Mejor que nunca tiene que lidiar con dos territorios minados de prejuicios, la comedia y la vejez. El primer encuentro entre Martha (Diane Keaton) y los habitantes de una comunidad de retiro en la soleada Georgia despierta todas las alertas posibles, en ella y en los espectadores. Pero, paradójicamente, el camino de excéntrica revelación de Martha, que abandona la quimioterapia para vivir sus últimos días según sus reglas, es similar al del espectador dispuesto a abandonar las expectativas de banalidad que se asocia al entretenimiento y a sumarse a la simpática calidez que tiene para ofrecerle la película. La decisión de la documentalista Zara Hayes en su primera ficción es priorizar la dinámica que consiguen Diane Keaton y Jacki Weaver, convertidas en amigas en una vejez que se descubre una instancia de aguda y compartida resiliencia. Es que no solo tendrán que enfrentar las estrictas normas de las damas sureñas que gobiernan esa lujosa jubilación con mano de hierro, sino a los impedimentos que las nuevas generaciones tienen en mente para ahogar toda plenitud de esa tercera edad. El baile de las porristas es una excusa tanto para las protagonistas como para la película: bailar significa atentar contra lo que se supone que debe hacer la gente grande y contra lo que se espera de una comedia con este espíritu. Por eso, el humor negro de Keaton y la extraordinaria gracia de Weaver son la mejor recompensa.

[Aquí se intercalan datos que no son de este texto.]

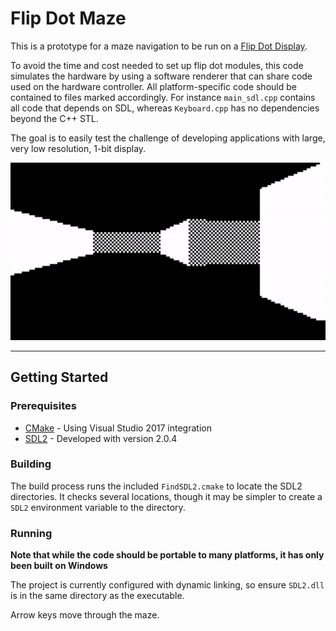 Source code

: # Flip Dot Maze

This is a prototype for a maze navigation to be run on a [Flip Dot Display](https://flipdots.com).

To avoid the time and cost needed to set up flip dot modules, this code simulates the hardware by using a software renderer that can share code used on the hardware controller. All platform-specific code should be contained to files marked accordingly. For instance `main_sdl.cpp` contains all code that depends on SDL, whereas `Keyboard.cpp` has no dependencies beyond the C++ STL.

The goal is to easily test the challenge of developing applications with large, very low resolution, 1-bit display.

<img src="/docs/mazeDemo.gif" alt="Maze Screen Capture"/>

---

## Getting Started

### Prerequisites

* [CMake](https://cmake.org/) - Using Visual Studio 2017 integration
* [SDL2](https://www.libsdl.org) - Developed with version 2.0.4

### Building

The build process runs the included `FindSDL2.cmake` to locate the SDL2 directories. It checks several locations, though it may be simpler to create a `SDL2` environment variable to the directory.

### Running

**Note that while the code should be portable to many platforms, it has only been built on Windows**

The project is currently configured with dynamic linking, so ensure `SDL2.dll` is in the same directory as the executable.

Arrow keys move through the maze.
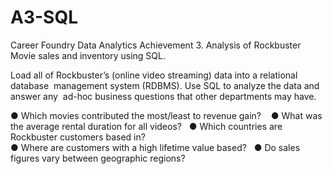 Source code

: # A3-SQL
Career Foundry Data Analytics Achievement 3. Analysis of Rockbuster Movie sales and inventory using SQL.

Load   all   of   Rockbuster’s (online video streaming)  data   into   a   relational   database   management   system   (RDBMS). 
Use   SQL  to   analyze   the   data   and   answer   any   ad-hoc   business   questions   that   other   departments   may   have.  

● Which   movies   contributed   the   most/least   to   revenue   gain?     
● What   was   the   average   rental   duration   for   all   videos?   
● Which   countries   are   Rockbuster   customers   based   in?  
● Where   are   customers   with   a   high   lifetime   value   based?   
● Do   sales   figures   vary   between   geographic   regions?

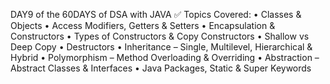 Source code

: DAY9 of the 60DAYS of DSA with JAVA 
✅ Topics Covered:
• Classes & Objects
• Access Modifiers, Getters & Setters
• Encapsulation & Constructors
• Types of Constructors & Copy Constructors
• Shallow vs Deep Copy
• Destructors
• Inheritance – Single, Multilevel, Hierarchical & Hybrid
• Polymorphism – Method Overloading & Overriding
• Abstraction – Abstract Classes & Interfaces
• Java Packages, Static & Super Keywords
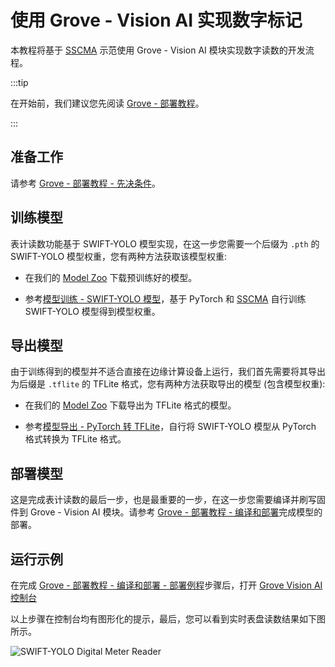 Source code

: # 使用 Grove - Vision AI 实现数字标记

本教程将基于 [SSCMA](https://github.com/Seeed-Studio/ModelAssistant) 示范使用 Grove - Vision AI 模块实现数字读数的开发流程。

:::tip

在开始前，我们建议您先阅读 [Grove - 部署教程](./deploy)。

:::

## 准备工作

请参考 [Grove - 部署教程 - 先决条件](./deploy#%E5%85%88%E5%86%B3%E6%9D%A1%E4%BB%B6)。

## 训练模型

表计读数功能基于 SWIFT-YOLO 模型实现，在这一步您需要一个后缀为 `.pth` 的 SWIFT-YOLO 模型权重，您有两种方法获取该模型权重:

- 在我们的 [Model Zoo](https://github.com/Seeed-Studio/sscma-model-zoo) 下载预训练好的模型。

- 参考[模型训练 - SWIFT-YOLO 模型](../../tutorials/training/yolo)，基于 PyTorch 和 [SSCMA](https://github.com/Seeed-Studio/ModelAssistant) 自行训练 SWIFT-YOLO 模型得到模型权重。

## 导出模型

由于训练得到的模型并不适合直接在边缘计算设备上运行，我们首先需要将其导出为后缀是 `.tflite` 的 TFLite 格式，您有两种方法获取导出的模型 (包含模型权重):

- 在我们的 [Model Zoo](https://github.com/Seeed-Studio/sscma-model-zoo) 下载导出为 TFLite 格式的模型。

- 参考[模型导出 - PyTorch 转 TFLite](../../tutorials/export/pytorch_2_tflite)，自行将 SWIFT-YOLO 模型从 PyTorch 格式转换为 TFLite 格式。

## 部署模型

这是完成表计读数的最后一步，也是最重要的一步，在这一步您需要编译并刷写固件到 Grove - Vision AI 模块。请参考 [Grove - 部署教程 - 编译和部署](./deploy#%E7%BC%96%E8%AF%91%E5%92%8C%E9%83%A8%E7%BD%B2)完成模型的部署。

## 运行示例

在完成 [Grove - 部署教程 - 编译和部署 - 部署例程](./deploy#%E9%83%A8%E7%BD%B2%E4%BE%8B%E7%A8%8B)步骤后，打开 [Grove Vision AI 控制台](https://files.seeedstudio.com/grove_ai_vision/index.html)

以上步骤在控制台均有图形化的提示，最后，您可以看到实时表盘读数结果如下图所示。

![SWIFT-YOLO Digital Meter Reader](https://files.seeedstudio.com/sscma/docs/static/grove/images/digital_meter.gif)
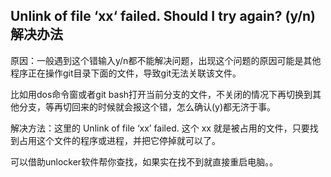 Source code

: ## Unlink of file ‘xx‘ failed. Should I try again? (y/n) 解决办法

原因：一般遇到这个错输入y/n都不能解决问题，出现这个问题的原因可能是其他程序正在操作git目录下面的文件，导致git无法关联该文件。

比如用dos命令窗或者git bash打开当前分支的文件，不关闭的情况下再切换到其他分支，等再切回来的时候就会报这个错，怎么确认(y)都无济于事。

解决方法：这里的 Unlink of file ‘xx’ failed. 这个 xx 就是被占用的文件，只要找到占用这个文件的程序或进程，并把它停掉就可以了。

可以借助unlocker软件帮你查找，如果实在找不到就直接重启电脑。。

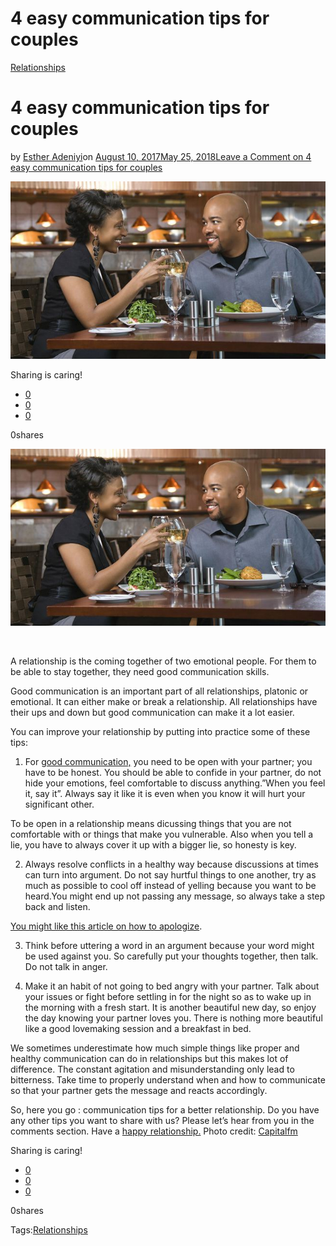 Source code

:# 4 easy communication tips for couples

[Relationships](https://estheradeniyi.com/category/relationships/)
# 4 easy communication tips for couples

by [Esther Adeniyi](https://estheradeniyi.com/author/esther-adeniyi/)on [August 10, 2017May 25, 2018](https://estheradeniyi.com/4-easy-communication-tips-for-couples/)[Leave a Comment on 4 easy communication tips for couples](https://estheradeniyi.com/4-easy-communication-tips-for-couples/#respond)

![](images\black-african-american-couple-dating.jpg)

Sharing is caring!

- [0](https://www.facebook.com/sharer/sharer.php?u=https%3A%2F%2Festheradeniyi.com%2F4-easy-communication-tips-for-couples%2F&amp;t=4%20easy%20communication%20tips%20for%20couples)
- [0](https://twitter.com/intent/tweet?text=4%20easy%20communication%20tips%20for%20couples&amp;url=https%3A%2F%2Festheradeniyi.com%2F4-easy-communication-tips-for-couples%2F)
- [0](#)

0shares

[![African couple communicating](images\black-african-american-couple-dating.jpg)](images\black-african-american-couple-dating.jpg)

&#xA0;

A relationship is the coming together of two emotional people. For them to be able to stay together, they need good communication skills.

Good communication is an important part of all relationships, platonic or emotional. It can either make or break a relationship. All relationships have their ups and down but good communication can make it a lot easier.

You can improve your relationship by putting into practice some of these tips:

1. For [good communication,](https://www.psychologytoday.com/blog/lifetime-connections/201605/10-steps-effective-couples-communication) you need to be open with your partner; you have to be honest. You should be able to confide in your partner, do not hide your emotions, feel comfortable to discuss anything.&#x201D;When you feel it, say it&#x201D;. Always say it like it is even when you know it will hurt your significant other.

To be open in a relationship means dicussing things that you are not comfortable with or things that make you vulnerable. Also when you tell a lie, you have to always cover it up with a bigger lie, so honesty is key.

2. Always resolve conflicts in a healthy way because discussions at times can turn into argument. Do not say hurtful things to one another, try as much as possible to cool off instead of yelling because you want to be heard.You might end up not passing any message, so always take a step back and listen.

[You might like this article on how to apologize](https://www.estheradeniyi.com/how-to-apologize).

3. Think before uttering a word in an argument because your word might be used against you. So carefully put your thoughts together, then talk. Do not talk in anger.

4. Make it an habit of not going to bed angry with your partner. Talk about your issues or fight before settling in for the night so as to wake up in the morning with a fresh start. It is another beautiful new day, so enjoy the day knowing your partner loves you. There is nothing more beautiful like a good lovemaking session and a breakfast in bed.

We sometimes underestimate how much simple things like proper and healthy communication can do in relationships but this makes lot of difference. The constant agitation and misunderstanding only lead to bitterness. Take time to properly understand when and how to communicate so that your partner gets the message and reacts accordingly.

So, here you go : communication tips for a better relationship. Do you have any other tips you want to share with us? Please let&#x2019;s hear from you in the comments section. Have a [happy relationship.](https://www.estheradeniyi.com/Happy-relationship-how?m=1)
 Photo credit: [Capitalfm](http://www.capitalfm.co.ke/lifestyle/2016/03/04/27-truths-about-communication-in-your-relationshipmarriage/)

Sharing is caring!

- [0](https://www.facebook.com/sharer/sharer.php?u=https%3A%2F%2Festheradeniyi.com%2F4-easy-communication-tips-for-couples%2F&amp;t=4%20easy%20communication%20tips%20for%20couples)
- [0](https://twitter.com/intent/tweet?text=4%20easy%20communication%20tips%20for%20couples&amp;url=https%3A%2F%2Festheradeniyi.com%2F4-easy-communication-tips-for-couples%2F)
- [0](#)

0shares

Tags:[Relationships](https://estheradeniyi.com/tag/relationships/) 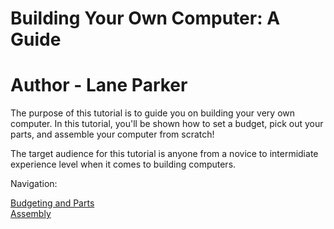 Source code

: # Building Your Own Computer: A Guide

# Author - Lane Parker

The purpose of this tutorial is to guide you on building your very own computer. In this tutorial, you'll be shown how to set a budget, pick out your parts, and assemble your computer from scratch!

The target audience for this tutorial is anyone from a novice to intermidiate experience level when it comes to building computers.

Navigation:

[Budgeting and Parts](Parts.md)
<br>
[Assembly](Assembly.md)
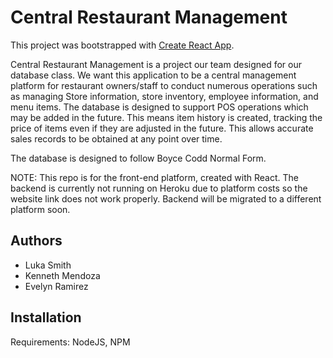 # Central Restaurant Management

This project was bootstrapped with [Create React App](https://github.com/facebook/create-react-app).

Central Restaurant Management is a project our team designed for our database class.  We want this application to be a central management platform for restaurant owners/staff to conduct numerous operations such as managing Store information, store inventory, employee information, and menu items.  The database is designed to support POS operations which may be added in the future.  This means item history is created, tracking the price of items even if they are adjusted in the future.  This allows accurate sales records to be obtained at any point over time.  

The database is designed to follow Boyce Codd Normal Form.

NOTE: This repo is for the front-end platform, created with React.  The backend is currently not running on Heroku due to platform costs so the website link does not work properly.  Backend will be migrated to a different platform soon.
## Authors

- Luka Smith
- Kenneth Mendoza
- Evelyn Ramirez


## Installation

Requirements: NodeJS, NPM

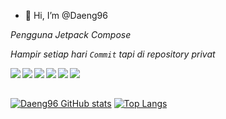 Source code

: - 👋 Hi, I’m @Daeng96

*Pengguna Jetpack Compose*

*Hampir setiap hari `Commit` tapi di repository privat*


  <img align="left" src="https://img.shields.io/badge/git-%23F05033.svg?logo=git&logoColor=white"/>
  <img align="left" src="https://img.shields.io/badge/Android-3DDC84?logo=android&logoColor=white" />
  <img align="left" src="https://img.shields.io/badge/java-%23ED8B00.svg?logo=java&logoColor=white"/>
  <img align="left" src="https://img.shields.io/badge/kotlin-%230095D5.svg?logo=kotlin&logoColor=white"/>
  <img align="left" src="https://img.shields.io/badge/IntelliJIDEA-000000.svg?logo=intellij-idea&logoColor=white"/>
  <img align="left" src="https://img.shields.io/badge/Country-Indonesia-red"/>
  
<br><br>

[![Daeng96 GitHub stats](https://github-readme-stats.vercel.app/api?username=daeng96&count_private=true&show_icon=true&theme=dracula)](https://github.com/Daeng96/Daeng96)
[![Top Langs](https://github-readme-stats.vercel.app/api/top-langs/?username=daeng96&count_langs=8&theme=dracula&layout=compact)](https://github.com/Daeng96/Daeng96)
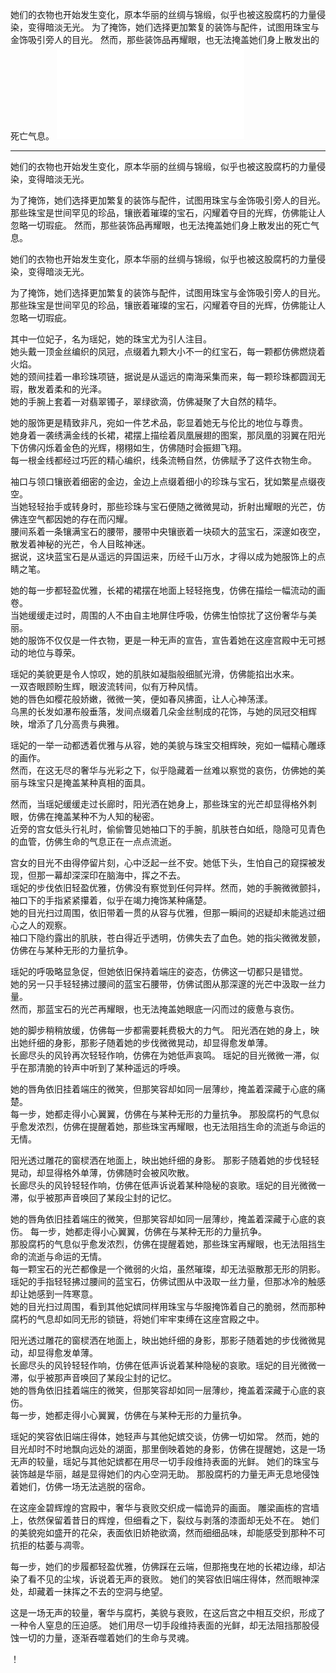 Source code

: 她们的衣物也开始发生变化，原本华丽的丝绸与锦缎，似乎也被这股腐朽的力量侵染，变得暗淡无光。
为了掩饰，她们选择更加繁复的装饰与配件，试图用珠宝与金饰吸引旁人的目光。
然而，那些装饰品再耀眼，也无法掩盖她们身上散发出的死亡气息。
![](319.md)

----


她们的衣物也开始发生变化，原本华丽的丝绸与锦缎，似乎也被这股腐朽的力量侵染，变得暗淡无光。

为了掩饰，她们选择更加繁复的装饰与配件，试图用珠宝与金饰吸引旁人的目光。
那些珠宝是世间罕见的珍品，镶嵌着璀璨的宝石，闪耀着夺目的光辉，仿佛能让人忽略一切瑕疵。
然而，那些装饰品再耀眼，也无法掩盖她们身上散发出的死亡气息。

她们的衣物也开始发生变化，原本华丽的丝绸与锦缎，似乎也被这股腐朽的力量侵染，变得暗淡无光。

为了掩饰，她们选择更加繁复的装饰与配件，试图用珠宝与金饰吸引旁人的目光。
那些珠宝是世间罕见的珍品，镶嵌着璀璨的宝石，闪耀着夺目的光辉，仿佛能让人忽略一切瑕疵。

其中一位妃子，名为瑶妃，她的珠宝尤为引人注目。  
她头戴一顶金丝编织的凤冠，点缀着九颗大小不一的红宝石，每一颗都仿佛燃烧着火焰。  
她的颈间挂着一串珍珠项链，据说是从遥远的南海采集而来，每一颗珍珠都圆润无瑕，散发着柔和的光泽。  
她的手腕上套着一对翡翠镯子，翠绿欲滴，仿佛凝聚了大自然的精华。  

她的服饰更是精致非凡，宛如一件艺术品，彰显着她无与伦比的地位与尊贵。  
她身着一袭绣满金线的长裙，裙摆上描绘着凤凰展翅的图案，那凤凰的羽翼在阳光下仿佛闪烁着金色的光辉，栩栩如生，仿佛随时会振翅飞翔。  
每一根金线都经过巧匠的精心编织，线条流畅自然，仿佛赋予了这件衣物生命。  

袖口与领口镶嵌着细密的金边，金边上点缀着细小的珍珠与宝石，犹如繁星点缀夜空。  
当她轻轻抬手或转身时，那些珍珠与宝石便随之微微晃动，折射出耀眼的光芒，仿佛连空气都因她的存在而闪耀。  
腰间系着一条镶满宝石的腰带，腰带中央镶嵌着一块硕大的蓝宝石，深邃如夜空，散发着神秘的光芒，令人目眩神迷。  
据说，这块蓝宝石是从遥远的异国运来，历经千山万水，才得以成为她服饰上的点睛之笔。  

她的每一步都轻盈优雅，长裙的裙摆在地面上轻轻拖曳，仿佛在描绘一幅流动的画卷。  
当她缓缓走过时，周围的人不由自主地屏住呼吸，仿佛生怕惊扰了这份奢华与美丽。  
她的服饰不仅仅是一件衣物，更是一种无声的宣告，宣告着她在这座宫殿中无可撼动的地位与尊荣。  

瑶妃的美貌更是令人惊叹，她的肌肤如凝脂般细腻光滑，仿佛能掐出水来。  
一双杏眼顾盼生辉，眼波流转间，似有万种风情。  
她的唇色如樱花般娇嫩，微微一笑，便如春风拂面，让人心神荡漾。  
乌黑的长发如瀑布般垂落，发间点缀着几朵金丝制成的花饰，与她的凤冠交相辉映，增添了几分高贵与典雅。  

瑶妃的一举一动都透着优雅与从容，她的美貌与珠宝交相辉映，宛如一幅精心雕琢的画作。  
然而，在这无尽的奢华与光彩之下，似乎隐藏着一丝难以察觉的哀伤，仿佛她的美丽与珠宝只是掩盖某种真相的面具。  

然而，当瑶妃缓缓走过长廊时，阳光洒在她身上，那些珠宝的光芒却显得格外刺眼，仿佛在掩盖某种不为人知的秘密。  
近旁的宫女低头行礼时，偷偷瞥见她袖口下的手腕，肌肤苍白如纸，隐隐可见青色的血管，仿佛生命的气息正在一点点流逝。  

宫女的目光不由得停留片刻，心中泛起一丝不安。她低下头，生怕自己的窥探被发现，但那一幕却深深印在脑海中，挥之不去。  
瑶妃的步伐依旧轻盈优雅，仿佛没有察觉到任何异样。然而，她的手腕微微颤抖，袖口下的手指紧紧攥着，似乎在竭力掩饰某种痛楚。  
她的目光扫过周围，依旧带着一贯的从容与优雅，但那一瞬间的迟疑却未能逃过细心之人的观察。  
袖口下隐约露出的肌肤，苍白得近乎透明，仿佛失去了血色。她的指尖微微发颤，仿佛在与某种无形的力量抗争。  

瑶妃的呼吸略显急促，但她依旧保持着端庄的姿态，仿佛这一切都只是错觉。  
她的另一只手轻轻拂过腰间的蓝宝石腰带，仿佛试图从那深邃的光芒中汲取一丝力量。  
然而，那蓝宝石的光芒再耀眼，也无法掩盖她眼底一闪而过的疲惫与哀伤。  

她的脚步稍稍放缓，仿佛每一步都需要耗费极大的力气。
阳光洒在她的身上，映出她纤细的身影，那影子随着她的步伐微微晃动，却显得愈发单薄。  
长廊尽头的风铃再次轻轻作响，仿佛在为她低声哀鸣。
瑶妃的目光微微一滞，似乎在那清脆的铃声中听到了某种遥远的呼唤。  

她的唇角依旧挂着端庄的微笑，但那笑容却如同一层薄纱，掩盖着深藏于心底的痛楚。  
每一步，她都走得小心翼翼，仿佛在与某种无形的力量抗争。
那股腐朽的气息似乎愈发浓烈，仿佛在提醒着她，那些珠宝再耀眼，也无法阻挡生命的流逝与命运的无情。  

阳光透过雕花的窗棂洒在地面上，映出她纤细的身影。
那影子随着她的步伐轻轻晃动，却显得格外单薄，仿佛随时会被风吹散。  
长廊尽头的风铃轻轻作响，仿佛在低声诉说着某种隐秘的哀歌。瑶妃的目光微微一滞，似乎被那声音唤回了某段尘封的记忆。  

她的唇角依旧挂着端庄的微笑，但那笑容却如同一层薄纱，掩盖着深藏于心底的哀伤。
每一步，她都走得小心翼翼，仿佛在与某种无形的力量抗争。  
那股腐朽的气息似乎愈发浓烈，仿佛在提醒着她，那些珠宝再耀眼，也无法阻挡生命的流逝与命运的无情。  
每一颗宝石的光芒都像是一个微弱的火焰，虽然璀璨，却无法驱散那无形的阴影。  
瑶妃的手指轻轻拂过腰间的蓝宝石，仿佛试图从中汲取一丝力量，但那冰冷的触感却让她感到一阵寒意。  
她的目光扫过周围，看到其他妃嫔同样用珠宝与华服掩饰着自己的脆弱，然而那种腐朽的气息却如同无形的锁链，将她们牢牢束缚在这座宫殿之中。  

阳光透过雕花的窗棂洒在地面上，映出她纤细的身影，那影子随着她的步伐微微晃动，却显得愈发单薄。  
长廊尽头的风铃轻轻作响，仿佛在低声诉说着某种隐秘的哀歌。瑶妃的目光微微一滞，似乎被那声音唤回了某段尘封的记忆。  
她的唇角依旧挂着端庄的微笑，但那笑容却如同一层薄纱，掩盖着深藏于心底的哀伤。  
每一步，她都走得小心翼翼，仿佛在与某种无形的力量抗争。  

瑶妃的笑容依旧端庄得体，她轻声与其他妃嫔交谈，仿佛一切如常。
然而，她的目光却时不时地飘向远处的湖面，那里倒映着她的身影，仿佛在提醒她，这是一场无声的较量，瑶妃与其他妃嫔都在用尽一切手段维持表面的光鲜。
她们的珠宝与装饰越是华丽，越是显得她们的内心空洞无助。
那股腐朽的力量无声无息地侵蚀着她们，仿佛一场无法逃脱的宿命。


在这座金碧辉煌的宫殿中，奢华与衰败交织成一幅诡异的画面。
雕梁画栋的宫墙上，依然保留着昔日的辉煌，但细看之下，裂纹与剥落的漆面却无处不在。
她们的美貌宛如盛开的花朵，表面依旧娇艳欲滴，然而细细品味，却能感受到那种不可抗拒的枯萎与凋零。

每一步，她们的步履都轻盈优雅，仿佛踩在云端，但那拖曳在地的长裙边缘，却沾染了看不见的尘埃，诉说着无声的衰败。
她们的笑容依旧端庄得体，然而眼神深处，却藏着一抹挥之不去的空洞与绝望。

这是一场无声的较量，奢华与腐朽，美貌与衰败，在这后宫之中相互交织，形成了一种令人窒息的压迫感。
她们用尽一切手段维持表面的光鲜，却无法阻挡那股侵蚀一切的力量，逐渐吞噬着她们的生命与灵魂。

！[](320.md)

La silueta de la casa familiar del psicólogo Otto Lipmann se asoma tras los árboles que crecen junto al lago Wannsee. Esa imagen de una casa que fue escuela de vanguardia, que fue apropiada por los nazis y luego asilo de la policía al este del Muro, es la que vuelve una y otra vez en el documental de Poli Martínez Kaplun, mientras ella viaja de Buenos Aires a Alemania, mientras recorre las viejas fotos de su familia y transita los esquivos misterios de su identidad judía. Si el punto de partida de la directora es la decisión de su hijo de hacer su bar mitzvah y recuperar el pasado de su bisabuela, el recorrido deLa casa de Wannsee trasciende lo íntimo para asumir lo político como impronta: dilucidar los enigmas de la huida de Emily Lipmann de la Alemania nazi, los porqués de su conversión religiosa, los interrogantes sobre su infancia y los silencios que marcaron su propia historia. Martínez Kaplun consigue deconstruir la memoria más allá de aquello que deja testimonio, y su estrategia es propiciar encuentros allí donde las cuentas parecían saldadas. Es un hallazgo el intercambio entre su madre y su tía en Madrid, cuando la identidad judía se expone en todas sus aristas, las culturales y las religiosas. Su cámara es testigo de una atmósfera que altera su ritmo, que entrecruza los presentes de esas mujeres, las decisiones de sus vidas, y habilita a repensar si podemos comprender quiénes somos sin saber de dónde venimos.